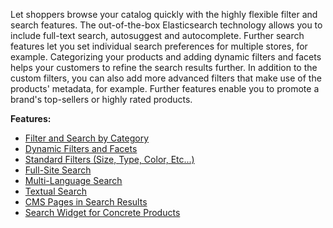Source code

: Let shoppers browse your catalog quickly with the highly flexible filter and search features. The out-of-the-box Elasticsearch technology allows you to include full-text search, autosuggest and autocomplete. Further search features let you set individual search preferences for multiple stores, for example. Categorizing your products and adding dynamic filters and facets helps your customers to refine the search results further. In addition to the custom filters, you can also add more advanced filters that make use of the products' metadata, for example. Further features enable you to promote a brand's top-sellers or highly rated products.

**Features:**

* [Filter and Search by Category](https://documentation.spryker.com/v4/docs/filter-search-by-category)
* [Dynamic Filters and Facets](https://documentation.spryker.com/v4/docs/dynamic-filter-facets)
* [Standard Filters \(Size, Type, Color, Etc...\)](https://documentation.spryker.com/v4/docs/standard-filters)
* [Full-Site Search](https://documentation.spryker.com/v4/docs/full-site-search)
* [Multi-Language Search](https://documentation.spryker.com/v4/docs/multi-language-search)
* [Textual Search](https://documentation.spryker.com/v4/docs/textual-search)
* [CMS Pages in Search Results](https://documentation.spryker.com/v2/docs/cms-pages-in-search-results-201903)
* [Search Widget for Concrete Products](https://documentation.spryker.com/v2/docs/search-widget-for-concrete-products-201903)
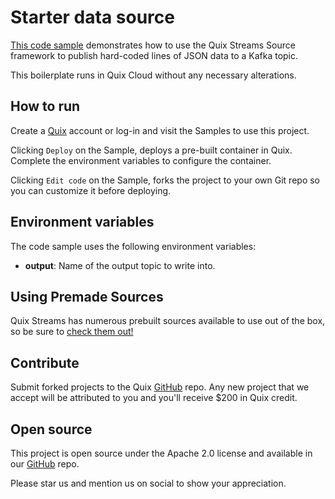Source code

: # Starter data source

[This code sample](https://github.com/quixio/quix-samples/tree/main/python/sources/starter_source) demonstrates how to use the Quix Streams Source framework to publish 
hard-coded lines of JSON data to a Kafka topic.

This boilerplate runs in Quix Cloud without any necessary alterations.

## How to run

Create a [Quix](https://portal.cloud.quix.io/signup?utm_campaign=github) account or log-in and visit the Samples to use this project.

Clicking `Deploy` on the Sample, deploys a pre-built container in Quix. Complete the environment variables to configure the container.

Clicking `Edit code` on the Sample, forks the project to your own Git repo so you can customize it before deploying.

## Environment variables

The code sample uses the following environment variables:

- **output**: Name of the output topic to write into.

## Using Premade Sources

Quix Streams has numerous prebuilt sources available to use out of the box, so be 
sure to [check them out!](https://quix.io/docs/quix-streams/connectors/sources/index.html)

## Contribute

Submit forked projects to the Quix [GitHub](https://github.com/quixio/quix-samples) repo. Any new project that we accept will be attributed to you and you'll receive $200 in Quix credit.

## Open source

This project is open source under the Apache 2.0 license and available in our [GitHub](https://github.com/quixio/quix-samples) repo.

Please star us and mention us on social to show your appreciation.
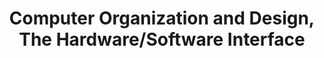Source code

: ---
type: book
publisher: Morgan Kaufman
title: Computer Organization and Design, The Hardware/Software Interface
isbn: 978-0-12-407726-3
year: 2013
authors:
  - name: Patterson
    first: David A.
  - name: Hennessy
    first: John L.
---
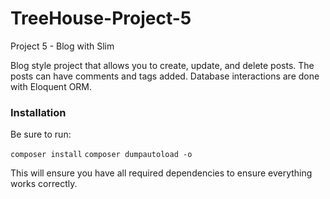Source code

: # TreeHouse-Project-5
 Project 5 - Blog with Slim

Blog style project that allows you to create, update, and delete posts.  The posts can have comments and tags added. Database interactions are done with Eloquent ORM.  

### Installation ####

Be sure to run:

`composer install`
`composer dumpautoload -o`

This will ensure you have all required dependencies to ensure everything works correctly.

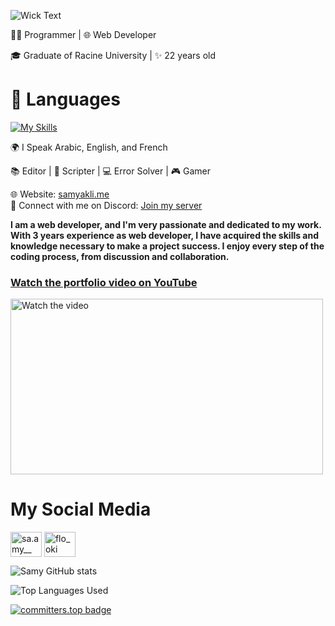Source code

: ![Wick Text](https://readme-typing-svg.herokuapp.com?font=Fira+Code&pause=1000&color=38B6FF&width=435&lines=Hi+there%2C+I'm+Samy+Akli+%F0%9F%91%8B)

👨‍💻 Programmer | 🌐 Web Developer

🎓 Graduate of Racine University | ✨ 22 years old

# 🔧 Languages

[![My Skills](https://skillicons.dev/icons?i=python,django,html,css,bootstrap,js,php,laravel,mysql)](https://wickdev.xyz/)

🌍 I Speak Arabic, English, and French

📚 Editor | 📜 Scripter | 💻 Error Solver | 🎮 Gamer

🌐 Website: [samyakli.me](https://floki3.github.io/samyakli.me/)<br>
💬 Connect with me on Discord: [Join my server](https://discord.gg/Ejp4da5Rb7)

**I am a web developer, and I'm very passionate and dedicated to my work. With 3 years experience as web developer, I have acquired the skills and knowledge necessary to make a project success. I enjoy every step of the coding process, from discussion and collaboration.**

### [Watch the portfolio video on YouTube](https://youtu.be/CLut_s87Rl0)

<a href="https://youtu.be/CLut_s87Rl0" target="_blank">
    <img src="https://img.youtube.com/vi/CLut_s87Rl0/maxresdefault.jpg" alt="Watch the video" width="500" height="281">
</a>

# My Social Media

<p align="left">
<a href="https://instagram.com/sa.amy__" target="blank"><img align="center" src="https://raw.githubusercontent.com/rahuldkjain/github-profile-readme-generator/master/src/images/icons/Social/instagram.svg" alt="sa.amy__" height="40" width="50" /></a>
<a href="https://discord.gg/flo_oki" target="blank"><img align="center" src="https://www.svgrepo.com/show/353655/discord-icon.svg" alt="flo_oki" height="40" width="50" /></a>
</p>

![Samy GitHub stats](https://github-readme-stats.vercel.app/api?username=FLOKI3&show_icons=true&theme=transparent)

![Top Languages Used](https://github-readme-stats.vercel.app/api/top-langs/?username=FLOKI3&layout=donut) 

[![committers.top badge](https://user-badge.committers.top/morocco/USERNAME.svg)](https://user-badge.committers.top/morocco/FLOKI3)


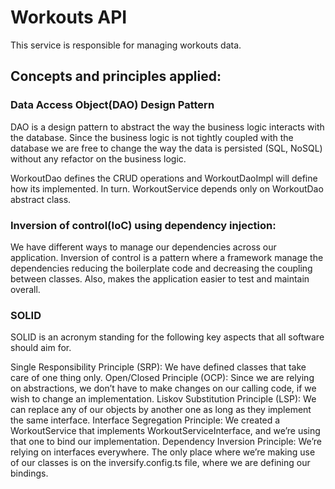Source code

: # Workouts API

This service is responsible for managing workouts data.

## Concepts and principles applied:

### Data Access Object(DAO) Design Pattern
DAO is a design pattern to abstract the way the business logic interacts with the database.
Since the business logic is not tightly coupled with the database we are free to change the way the data is persisted (SQL, NoSQL) without any refactor
on the business logic.

WorkoutDao defines the CRUD operations and WorkoutDaoImpl will define how its implemented. In turn. WorkoutService depends only on WorkoutDao abstract class.

### Inversion of control(IoC) using dependency injection:
We have different ways to manage our dependencies across our application. Inversion of control is a pattern where a framework manage the dependencies reducing the boilerplate code and decreasing the coupling between classes.
Also, makes the application easier to test and maintain overall.

### SOLID
SOLID is an acronym standing for the following key aspects that all software should aim for.

Single Responsibility Principle (SRP): We have defined classes that take care of one thing only.
Open/Closed Principle (OCP): Since we are relying on abstractions, we don’t have to make changes on our calling code, if we wish to change an implementation.
Liskov Substitution Principle (LSP): We can replace any of our objects by another one as long as they implement the same interface.
Interface Segregation Principle: We created a WorkoutService that implements WorkoutServiceInterface, and we’re using that one to bind our implementation.
Dependency Inversion Principle: We’re relying on interfaces everywhere. The only place where we’re making use of our classes is on the inversify.config.ts file, where we are defining our bindings.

===

Your assignment: Each entry is to be given again exactly as it stands, with its pictures removed.

Answer to this problem:
Source code

: Let shoppers browse your catalog quickly with the highly flexible filter and search features. The out-of-the-box Elasticsearch technology allows you to include full-text search, autosuggest and autocomplete. Further search features let you set individual search preferences for multiple stores, for example. Categorizing your products and adding dynamic filters and facets helps your customers to refine the search results further. In addition to the custom filters, you can also add more advanced filters that make use of the products' metadata, for example. Further features enable you to promote a brand's top-sellers or highly rated products.

**Features:**

* [Filter and Search by Category](https://documentation.spryker.com/v4/docs/filter-search-by-category)
* [Dynamic Filters and Facets](https://documentation.spryker.com/v4/docs/dynamic-filter-facets)
* [Standard Filters \(Size, Type, Color, Etc...\)](https://documentation.spryker.com/v4/docs/standard-filters)
* [Full-Site Search](https://documentation.spryker.com/v4/docs/full-site-search)
* [Multi-Language Search](https://documentation.spryker.com/v4/docs/multi-language-search)
* [Textual Search](https://documentation.spryker.com/v4/docs/textual-search)
* [CMS Pages in Search Results](https://documentation.spryker.com/v2/docs/cms-pages-in-search-results-201903)
* [Search Widget for Concrete Products](https://documentation.spryker.com/v2/docs/search-widget-for-concrete-products-201903)
Source code

: # Starter data source

[This code sample](https://github.com/quixio/quix-samples/tree/main/python/sources/starter_source) demonstrates how to use the Quix Streams Source framework to publish 
hard-coded lines of JSON data to a Kafka topic.

This boilerplate runs in Quix Cloud without any necessary alterations.

## How to run

Create a [Quix](https://portal.cloud.quix.io/signup?utm_campaign=github) account or log-in and visit the Samples to use this project.

Clicking `Deploy` on the Sample, deploys a pre-built container in Quix. Complete the environment variables to configure the container.

Clicking `Edit code` on the Sample, forks the project to your own Git repo so you can customize it before deploying.

## Environment variables

The code sample uses the following environment variables:

- **output**: Name of the output topic to write into.

## Using Premade Sources

Quix Streams has numerous prebuilt sources available to use out of the box, so be 
sure to [check them out!](https://quix.io/docs/quix-streams/connectors/sources/index.html)

## Contribute

Submit forked projects to the Quix [GitHub](https://github.com/quixio/quix-samples) repo. Any new project that we accept will be attributed to you and you'll receive $200 in Quix credit.

## Open source

This project is open source under the Apache 2.0 license and available in our [GitHub](https://github.com/quixio/quix-samples) repo.

Please star us and mention us on social to show your appreciation.
Source code

: ---
type: book
publisher: Morgan Kaufman
title: Computer Organization and Design, The Hardware/Software Interface
isbn: 978-0-12-407726-3
year: 2013
authors:
  - name: Patterson
    first: David A.
  - name: Hennessy
    first: John L.
---
Source code

: # TreeHouse-Project-5
 Project 5 - Blog with Slim

Blog style project that allows you to create, update, and delete posts.  The posts can have comments and tags added. Database interactions are done with Eloquent ORM.  

### Installation ####

Be sure to run:

`composer install`
`composer dumpautoload -o`

This will ensure you have all required dependencies to ensure everything works correctly.

Source code

: ![Wick Text](https://readme-typing-svg.herokuapp.com?font=Fira+Code&pause=1000&color=38B6FF&width=435&lines=Hi+there%2C+I'm+Samy+Akli+%F0%9F%91%8B)

👨‍💻 Programmer | 🌐 Web Developer

🎓 Graduate of Racine University | ✨ 22 years old

# 🔧 Languages

[![My Skills](https://skillicons.dev/icons?i=python,django,html,css,bootstrap,js,php,laravel,mysql)](https://wickdev.xyz/)

🌍 I Speak Arabic, English, and French

📚 Editor | 📜 Scripter | 💻 Error Solver | 🎮 Gamer

🌐 Website: [samyakli.me](https://floki3.github.io/samyakli.me/)<br>
💬 Connect with me on Discord: [Join my server](https://discord.gg/Ejp4da5Rb7)

**I am a web developer, and I'm very passionate and dedicated to my work. With 3 years experience as web developer, I have acquired the skills and knowledge necessary to make a project success. I enjoy every step of the coding process, from discussion and collaboration.**

### [Watch the portfolio video on YouTube](https://youtu.be/CLut_s87Rl0)

<a href="https://youtu.be/CLut_s87Rl0" target="_blank">
    <img src="https://img.youtube.com/vi/CLut_s87Rl0/maxresdefault.jpg" alt="Watch the video" width="500" height="281">
</a>

# My Social Media

<p align="left">
<a href="https://instagram.com/sa.amy__" target="blank"><img align="center" src="https://raw.githubusercontent.com/rahuldkjain/github-profile-readme-generator/master/src/images/icons/Social/instagram.svg" alt="sa.amy__" height="40" width="50" /></a>
<a href="https://discord.gg/flo_oki" target="blank"><img align="center" src="https://www.svgrepo.com/show/353655/discord-icon.svg" alt="flo_oki" height="40" width="50" /></a>
</p>

![Samy GitHub stats](https://github-readme-stats.vercel.app/api?username=FLOKI3&show_icons=true&theme=transparent)

![Top Languages Used](https://github-readme-stats.vercel.app/api/top-langs/?username=FLOKI3&layout=donut) 

[![committers.top badge](https://user-badge.committers.top/morocco/USERNAME.svg)](https://user-badge.committers.top/morocco/FLOKI3)


Source code

: # Workouts API

This service is responsible for managing workouts data.

## Concepts and principles applied:

### Data Access Object(DAO) Design Pattern
DAO is a design pattern to abstract the way the business logic interacts with the database.
Since the business logic is not tightly coupled with the database we are free to change the way the data is persisted (SQL, NoSQL) without any refactor
on the business logic.

WorkoutDao defines the CRUD operations and WorkoutDaoImpl will define how its implemented. In turn. WorkoutService depends only on WorkoutDao abstract class.

### Inversion of control(IoC) using dependency injection:
We have different ways to manage our dependencies across our application. Inversion of control is a pattern where a framework manage the dependencies reducing the boilerplate code and decreasing the coupling between classes.
Also, makes the application easier to test and maintain overall.

### SOLID
SOLID is an acronym standing for the following key aspects that all software should aim for.

Single Responsibility Principle (SRP): We have defined classes that take care of one thing only.
Open/Closed Principle (OCP): Since we are relying on abstractions, we don’t have to make changes on our calling code, if we wish to change an implementation.
Liskov Substitution Principle (LSP): We can replace any of our objects by another one as long as they implement the same interface.
Interface Segregation Principle: We created a WorkoutService that implements WorkoutServiceInterface, and we’re using that one to bind our implementation.
Dependency Inversion Principle: We’re relying on interfaces everywhere. The only place where we’re making use of our classes is on the inversify.config.ts file, where we are defining our bindings.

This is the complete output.